=== Entries shown ===

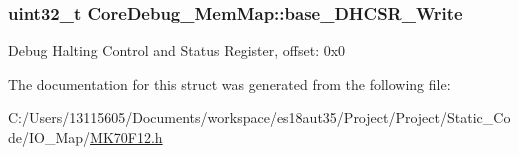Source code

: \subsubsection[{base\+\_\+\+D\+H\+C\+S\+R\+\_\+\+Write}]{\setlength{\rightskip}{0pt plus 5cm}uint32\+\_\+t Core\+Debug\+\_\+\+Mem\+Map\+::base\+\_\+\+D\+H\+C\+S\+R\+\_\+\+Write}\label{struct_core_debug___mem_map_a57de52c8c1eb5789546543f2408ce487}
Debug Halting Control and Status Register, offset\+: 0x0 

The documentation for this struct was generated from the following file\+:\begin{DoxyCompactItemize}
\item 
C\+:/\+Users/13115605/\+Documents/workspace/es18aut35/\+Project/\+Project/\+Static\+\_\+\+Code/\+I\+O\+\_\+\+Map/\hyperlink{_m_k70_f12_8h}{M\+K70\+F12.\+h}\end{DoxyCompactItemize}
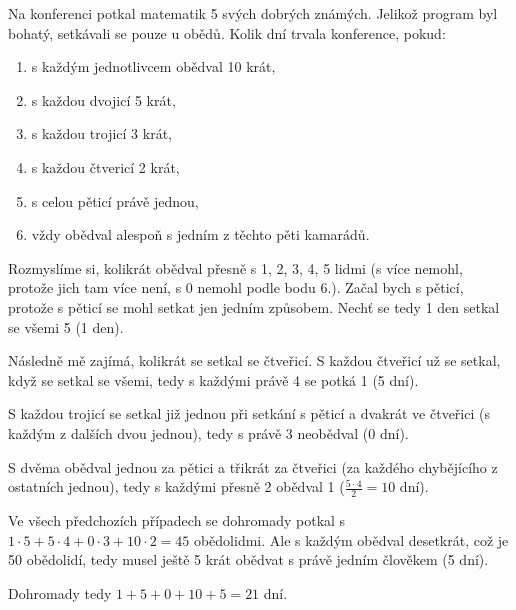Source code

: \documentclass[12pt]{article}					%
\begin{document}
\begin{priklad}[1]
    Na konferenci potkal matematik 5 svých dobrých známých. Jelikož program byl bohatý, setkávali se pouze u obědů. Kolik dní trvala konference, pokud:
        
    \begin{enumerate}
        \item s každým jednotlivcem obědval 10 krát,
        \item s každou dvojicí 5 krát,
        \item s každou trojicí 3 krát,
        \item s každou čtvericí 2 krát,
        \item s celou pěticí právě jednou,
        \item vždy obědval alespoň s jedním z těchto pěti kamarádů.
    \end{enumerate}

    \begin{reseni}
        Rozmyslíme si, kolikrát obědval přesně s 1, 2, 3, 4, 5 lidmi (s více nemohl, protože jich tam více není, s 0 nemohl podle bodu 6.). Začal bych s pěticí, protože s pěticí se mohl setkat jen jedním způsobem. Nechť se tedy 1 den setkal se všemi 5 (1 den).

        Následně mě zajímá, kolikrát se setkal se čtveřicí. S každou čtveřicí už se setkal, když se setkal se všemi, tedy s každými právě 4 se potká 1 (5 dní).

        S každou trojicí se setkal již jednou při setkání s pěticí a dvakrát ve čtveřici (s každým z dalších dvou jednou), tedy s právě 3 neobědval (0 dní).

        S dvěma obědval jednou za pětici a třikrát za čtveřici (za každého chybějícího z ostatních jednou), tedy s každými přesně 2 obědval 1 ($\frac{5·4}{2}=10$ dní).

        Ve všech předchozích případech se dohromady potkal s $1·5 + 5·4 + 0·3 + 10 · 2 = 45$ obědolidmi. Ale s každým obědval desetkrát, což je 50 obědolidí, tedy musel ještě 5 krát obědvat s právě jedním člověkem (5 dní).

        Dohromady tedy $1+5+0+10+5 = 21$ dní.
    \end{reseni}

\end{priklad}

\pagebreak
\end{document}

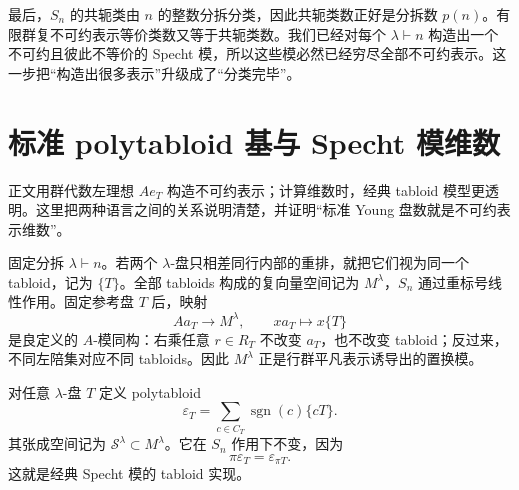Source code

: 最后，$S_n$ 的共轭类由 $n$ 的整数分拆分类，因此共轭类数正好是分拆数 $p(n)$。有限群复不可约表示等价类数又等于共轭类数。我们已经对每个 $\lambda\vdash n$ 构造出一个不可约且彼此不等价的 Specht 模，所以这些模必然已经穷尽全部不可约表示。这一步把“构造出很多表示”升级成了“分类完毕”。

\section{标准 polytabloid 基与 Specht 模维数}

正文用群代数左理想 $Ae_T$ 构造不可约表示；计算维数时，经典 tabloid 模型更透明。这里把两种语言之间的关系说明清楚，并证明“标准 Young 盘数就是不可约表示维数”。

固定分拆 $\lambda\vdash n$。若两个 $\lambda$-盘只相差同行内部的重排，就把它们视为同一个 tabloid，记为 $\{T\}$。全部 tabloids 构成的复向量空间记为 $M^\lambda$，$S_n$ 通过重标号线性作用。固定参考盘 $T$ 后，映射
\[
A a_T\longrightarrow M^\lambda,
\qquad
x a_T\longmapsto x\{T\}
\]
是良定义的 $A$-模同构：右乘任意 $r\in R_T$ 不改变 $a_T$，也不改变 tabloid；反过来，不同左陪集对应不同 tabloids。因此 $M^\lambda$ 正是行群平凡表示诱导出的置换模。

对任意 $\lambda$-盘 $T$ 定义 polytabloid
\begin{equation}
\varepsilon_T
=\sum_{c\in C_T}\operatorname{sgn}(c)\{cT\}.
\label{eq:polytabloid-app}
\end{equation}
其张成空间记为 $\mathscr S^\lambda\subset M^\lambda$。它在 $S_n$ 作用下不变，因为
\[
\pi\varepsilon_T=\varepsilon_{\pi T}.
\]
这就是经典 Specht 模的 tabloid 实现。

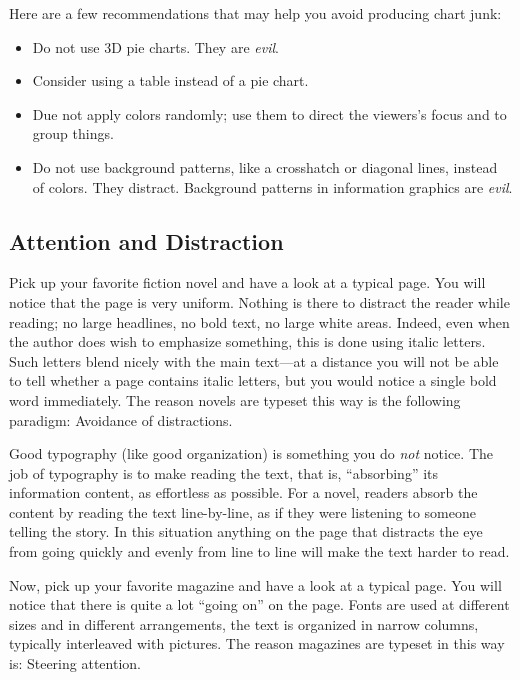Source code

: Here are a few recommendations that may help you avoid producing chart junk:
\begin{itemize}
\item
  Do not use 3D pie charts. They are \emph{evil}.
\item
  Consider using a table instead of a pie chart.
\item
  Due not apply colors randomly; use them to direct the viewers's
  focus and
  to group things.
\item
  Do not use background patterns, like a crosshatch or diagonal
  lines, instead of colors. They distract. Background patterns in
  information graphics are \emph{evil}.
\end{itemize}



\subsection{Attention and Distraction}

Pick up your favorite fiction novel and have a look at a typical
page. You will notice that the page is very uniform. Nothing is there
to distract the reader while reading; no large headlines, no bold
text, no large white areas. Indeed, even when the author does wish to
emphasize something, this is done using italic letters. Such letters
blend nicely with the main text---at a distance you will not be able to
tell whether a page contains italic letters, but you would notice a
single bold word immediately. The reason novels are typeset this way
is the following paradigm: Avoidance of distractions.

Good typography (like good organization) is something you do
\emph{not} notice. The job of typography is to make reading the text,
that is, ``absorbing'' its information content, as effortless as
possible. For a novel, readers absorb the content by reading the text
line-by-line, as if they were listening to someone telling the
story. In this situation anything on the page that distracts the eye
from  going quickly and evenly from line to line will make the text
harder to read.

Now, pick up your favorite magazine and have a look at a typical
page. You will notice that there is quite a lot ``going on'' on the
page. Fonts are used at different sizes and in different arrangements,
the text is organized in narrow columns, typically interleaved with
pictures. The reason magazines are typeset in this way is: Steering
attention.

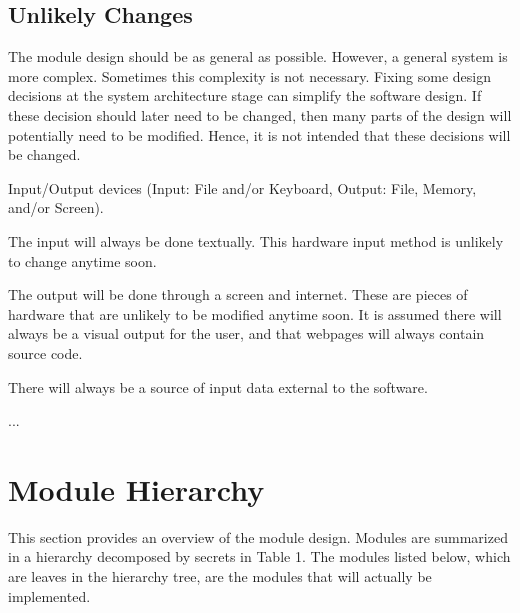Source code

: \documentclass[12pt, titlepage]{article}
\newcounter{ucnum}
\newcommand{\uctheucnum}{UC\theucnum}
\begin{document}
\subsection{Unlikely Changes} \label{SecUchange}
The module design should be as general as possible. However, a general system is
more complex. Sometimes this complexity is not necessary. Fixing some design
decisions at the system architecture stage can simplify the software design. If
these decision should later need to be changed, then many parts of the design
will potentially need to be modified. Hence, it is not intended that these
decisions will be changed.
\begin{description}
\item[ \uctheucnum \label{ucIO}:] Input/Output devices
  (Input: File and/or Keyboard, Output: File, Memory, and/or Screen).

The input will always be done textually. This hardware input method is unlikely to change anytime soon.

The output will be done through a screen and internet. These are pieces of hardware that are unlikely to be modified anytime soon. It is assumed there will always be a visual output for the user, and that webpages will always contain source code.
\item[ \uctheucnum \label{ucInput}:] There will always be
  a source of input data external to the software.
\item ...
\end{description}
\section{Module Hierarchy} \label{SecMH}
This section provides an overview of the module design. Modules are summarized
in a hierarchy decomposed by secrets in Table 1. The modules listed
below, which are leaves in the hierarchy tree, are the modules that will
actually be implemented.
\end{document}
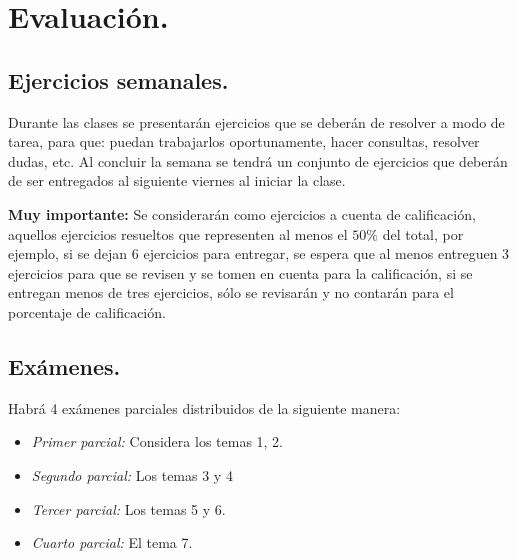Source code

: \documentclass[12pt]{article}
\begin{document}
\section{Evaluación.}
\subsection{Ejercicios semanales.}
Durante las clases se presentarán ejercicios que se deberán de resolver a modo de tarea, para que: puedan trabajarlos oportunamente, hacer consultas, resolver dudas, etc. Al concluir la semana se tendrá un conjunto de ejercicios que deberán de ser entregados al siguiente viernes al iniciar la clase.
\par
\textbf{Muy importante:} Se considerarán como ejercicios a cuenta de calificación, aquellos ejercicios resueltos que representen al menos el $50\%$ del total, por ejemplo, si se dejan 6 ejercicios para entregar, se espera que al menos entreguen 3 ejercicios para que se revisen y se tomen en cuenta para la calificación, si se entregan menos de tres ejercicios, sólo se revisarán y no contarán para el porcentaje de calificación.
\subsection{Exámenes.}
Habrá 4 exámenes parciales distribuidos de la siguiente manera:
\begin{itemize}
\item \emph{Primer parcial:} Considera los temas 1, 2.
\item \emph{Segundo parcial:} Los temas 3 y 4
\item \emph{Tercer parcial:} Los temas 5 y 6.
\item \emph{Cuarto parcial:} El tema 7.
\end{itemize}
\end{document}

===

◆ Brief
Every line of the listing that holds "design" should be found and copied.

◆ Solution
The module design should be as general as possible. However, a general system is
more complex. Sometimes this complexity is not necessary. Fixing some design
decisions at the system architecture stage can simplify the software design. If
these decision should later need to be changed, then many parts of the design
This section provides an overview of the module design. Modules are summarized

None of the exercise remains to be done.